Dopo di lui, c’è stato l’orrendo assessore, e poi Arturo Gianvenuti, di Terranuova, ONG romana che, insieme a Crocevia, Coldiretti e altre ONG europee, nonché insieme alle tre organizzazioni contadine africane (ROPPA per africa occidentale, più quelle di africa centrale e orientale) ha dato vita a EuropAfrica, una campagna in difesa dell’agricoltura familiare e della sovranità alimentare in Africa come in Europa. EuropAfrica è stato il fulcro della mia tesi di laurea, nonché il punto cruciale da cui è partito il mio amore spassionato per l’agricoltura. Purtroppo l’intervento di Arturo non è stato tra i migliori, non so se per timidezza o non preparazione o non capacità di public speaking, ma non è stato assolutamente incisivo e interessante come invece avrebbe dovuto essere. Gli argomenti di cui ha trattato sarebbero dovuto essere il fulcro del convegno, e invece sono passati un po’ in secondo piano. In ogni caso, è bene ricordare ciò di cui si è parlato: sovranità alimentare (ovviamente), ma soprattutto agricoltura familiare, politiche europee per la food security, e in particolare land grabbing. Su questo punto vorrei soffermarmi: il land grabbing è un fenomeno che sta prendendo sempre più piede soprattutto in Africa Subsahariana, dove grandi appezzamenti di terreni “abbandonati” vengono comprati da grandi multinazionali (in Italia ad esempio la ENI) e utilizzati per la produzione di biocarburanti o produzioni (spesso OGM) da esportare. Questo a danno dell’economia locale, che perde dei terreni coltivabili, non guadagna quasi niente da tutta la transizione (i ricavi sono delle aziende e i prodotti esportati), si ritrova alla fine con terreni devastati dalle colture intensive e super chimiche.
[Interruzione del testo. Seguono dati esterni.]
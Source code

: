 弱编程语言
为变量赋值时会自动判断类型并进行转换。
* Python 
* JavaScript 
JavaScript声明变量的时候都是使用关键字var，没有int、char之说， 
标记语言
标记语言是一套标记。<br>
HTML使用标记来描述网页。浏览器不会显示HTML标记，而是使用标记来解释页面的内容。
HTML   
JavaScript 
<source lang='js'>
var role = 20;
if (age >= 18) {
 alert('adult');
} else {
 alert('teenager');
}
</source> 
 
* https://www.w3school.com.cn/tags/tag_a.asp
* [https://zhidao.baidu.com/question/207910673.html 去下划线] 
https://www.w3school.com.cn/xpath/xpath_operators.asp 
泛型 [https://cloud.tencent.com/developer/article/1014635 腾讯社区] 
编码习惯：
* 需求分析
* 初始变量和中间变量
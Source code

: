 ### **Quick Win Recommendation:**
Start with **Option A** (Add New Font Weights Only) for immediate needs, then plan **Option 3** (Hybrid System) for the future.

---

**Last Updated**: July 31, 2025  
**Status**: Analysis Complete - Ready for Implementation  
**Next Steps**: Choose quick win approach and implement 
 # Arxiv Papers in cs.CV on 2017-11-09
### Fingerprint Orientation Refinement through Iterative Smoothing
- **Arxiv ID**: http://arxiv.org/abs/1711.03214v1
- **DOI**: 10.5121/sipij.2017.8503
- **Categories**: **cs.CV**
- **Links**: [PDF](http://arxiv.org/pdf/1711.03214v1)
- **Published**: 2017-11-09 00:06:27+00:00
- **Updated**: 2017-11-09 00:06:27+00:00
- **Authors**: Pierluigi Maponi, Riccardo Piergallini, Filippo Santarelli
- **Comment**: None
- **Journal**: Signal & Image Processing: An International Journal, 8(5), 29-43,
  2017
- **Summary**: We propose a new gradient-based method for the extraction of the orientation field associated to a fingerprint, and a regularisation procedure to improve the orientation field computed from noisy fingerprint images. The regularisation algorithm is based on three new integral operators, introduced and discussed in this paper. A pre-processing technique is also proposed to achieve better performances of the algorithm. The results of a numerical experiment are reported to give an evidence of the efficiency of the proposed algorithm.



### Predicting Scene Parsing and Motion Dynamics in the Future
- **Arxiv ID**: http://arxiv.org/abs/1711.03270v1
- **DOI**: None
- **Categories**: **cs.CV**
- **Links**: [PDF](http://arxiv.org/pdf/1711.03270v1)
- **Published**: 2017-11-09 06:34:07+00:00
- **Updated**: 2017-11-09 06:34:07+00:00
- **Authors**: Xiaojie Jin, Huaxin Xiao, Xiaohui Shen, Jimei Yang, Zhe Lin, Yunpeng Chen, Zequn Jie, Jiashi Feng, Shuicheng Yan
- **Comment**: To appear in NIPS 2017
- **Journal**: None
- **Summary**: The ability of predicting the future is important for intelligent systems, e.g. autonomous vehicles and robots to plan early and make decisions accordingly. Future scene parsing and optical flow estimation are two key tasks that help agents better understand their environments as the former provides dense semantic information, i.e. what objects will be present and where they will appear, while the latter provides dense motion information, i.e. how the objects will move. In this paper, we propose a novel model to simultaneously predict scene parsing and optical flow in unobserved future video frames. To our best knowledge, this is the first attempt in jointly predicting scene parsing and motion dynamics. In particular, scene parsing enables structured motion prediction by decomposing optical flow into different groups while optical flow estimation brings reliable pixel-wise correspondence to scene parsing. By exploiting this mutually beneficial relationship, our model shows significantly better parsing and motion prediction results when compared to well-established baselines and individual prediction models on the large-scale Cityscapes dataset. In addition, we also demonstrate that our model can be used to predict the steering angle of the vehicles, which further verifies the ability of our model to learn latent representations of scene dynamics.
Successivamente è intervenuto Ousseynou Mbengue, presidente della comunità senegalese della provincia di Parma, il quale ha parlato di un progetto che stanno portando avanti “Terra e salute”, che accorpa interventi in ambito agricolo e sanitario in zone particolarmente difficili del Senegal.

Il prof. Bruno Marangoni, della mitica facoltà di Agraria di Bologna, esperto in colture arboree, ha parlato dell’agricoltura in Africa Occidentale, specificando che è necessario che, invece di importare dall’estero grano e mais, dovrebbero (e potrebbero) sfruttare le colture locali (come il sorgo) e nutrirsi perfettamente, anche per non alterare le abitudini e tradizioni alimentari che hanno già.


Alla fine, una rappresentante della Regione Emilia Romagna, che lavora nell’ufficio Cooperazione Internazionale, ha concluso il dibattito parlando di quello che fa l’ufficio (molto interessante) e soprattutto parlando di un incontro al quale aveva appena assistito con una donna senegalese (non ricordo né chi fosse né che incontro era), sottolineando l’importanza delle donne in agricoltura e affermando con forza che ormai non bisogna più parlare di “uguaglianza”, ma di DIGNITA’.


E questa dignità, a mio avviso, va cercata e perseguita non solo nel rapporto uomo-donna, ma anche nel lavoro agricolo che ogni giorno è portato avanti da milioni di contadini e produttori, che dovrebbe assolutamente essere rivalutato in Europa, come anche in Africa, in America, ovunque, perché è alla base della nostra VITA e della sopravvivenza del pianeta.